Monday, 24 March 2008

Making hay while the sun shines

So I am wandering around shopping malls looking at handbags and shoes (curse you Easter Saturday!) wishing Trevor had not gone to Rock2Wellington so we could have gone flying, when I get a phone call from the CFI wanting to know if I wanted to do a cross country flight as they had spare aircraft, a spare instructor and B.E.A. ootiful weather...

I thought about it for a 0.0000000002 seconds and said yes ;)

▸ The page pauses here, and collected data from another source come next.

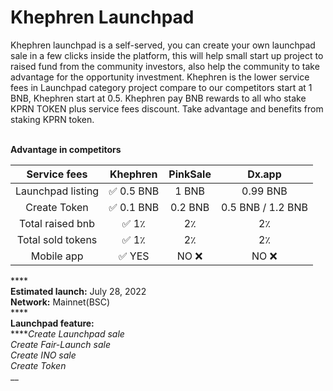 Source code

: # Khephren Launchpad

Khephren launchpad is a self-served, you can create your own launchpad sale in a few clicks inside the platform, this will help small start up project to raised fund from the community investors, also help the community to take advantage for the opportunity investment. Khephren is the lower service fees in Launchpad category project compare to our competitors start at 1 BNB, Khephren start at 0.5. Khephren  pay BNB rewards to all who stake KPRN TOKEN plus service fees discount. Take advantage and benefits from staking KPRN token.

\
**Advantage in competitors**

|    Service fees   |    Khephren   | PinkSale |       Dx.app      |
| :---------------: | :-----------: | :------: | :---------------: |
| Launchpad listing |   ✅ 0.5 BNB   |   1 BNB  |      0.99 BNB     |
|    Create Token   |   ✅ 0.1 BNB   |  0.2 BNB | 0.5 BNB / 1.2 BNB |
|  Total raised bnb | ✅   1٪        |    2٪    |         2٪        |
| Total sold tokens | ✅    1٪       |    2٪    |         2٪        |
|     Mobile app    |   ✅   YES     |   NO ❌   |        NO ❌       |

****\
**Estimated launch:** July 28, 2022\
**Network:** Mainnet(BSC)\
****\
**Launchpad feature:**\
****_Create Launchpad sale_\
_Create Fair-Launch sale_\
_Create INO sale_\
_Create Token_\
__
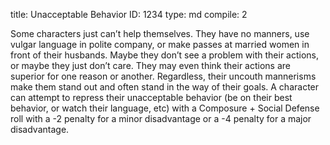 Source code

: title:          Unacceptable Behavior
ID:             1234
type:           md
compile:        2



Some characters just can’t help themselves. They have no manners, use vulgar language in polite company, or make passes at married women in front of their husbands. Maybe they don’t see a problem with their actions, or maybe they just don’t care. They may even think their actions are superior for one reason or another. Regardless, their uncouth mannerisms make them stand out and often stand in the way of their goals. A character can attempt to repress their unacceptable behavior (be on their best behavior, or watch their language, etc) with a Composure + Social Defense roll with a -2 penalty for a minor disadvantage or a -4 penalty for a major disadvantage. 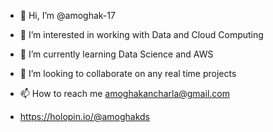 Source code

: - 👋 Hi, I’m @amoghak-17
- 👀 I’m interested in working with Data and Cloud Computing
- 🌱 I’m currently learning Data Science and AWS
- 💞️ I’m looking to collaborate on any real time projects
- 📫 How to reach me amoghakancharla@gmail.com

- https://holopin.io/@amoghakds

<!---
amoghak-ds/amoghak-ds is a ✨ special ✨ repository because its `README.md` (this file) appears on your GitHub profile.
You can click the Preview link to take a look at your changes.
--->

I headed out to NZAR after arranging some lunch for jade so she would not die of hunger and met the new C-Cat instructor Matt. We went over the flight planning, weather, NOTAMs and covered what to expect in terms of radio calls and approach/departure procedures. I was a little surprised as instead of the standard Ardmore (NZAR)-Hamilton (NZHN)-Tauranga (NZTG)-Thames (NZTH)-Ardmore route, Rob suggested we go to Waihi Beach (NZWV) instead of Thames. I have heard 'interesting' things about Waihi Beach, mostly about the crosswinds and the curved approach... but figured it would be a good challenged. So, we filed a VFR flightplan, strapped on JFY and headed out.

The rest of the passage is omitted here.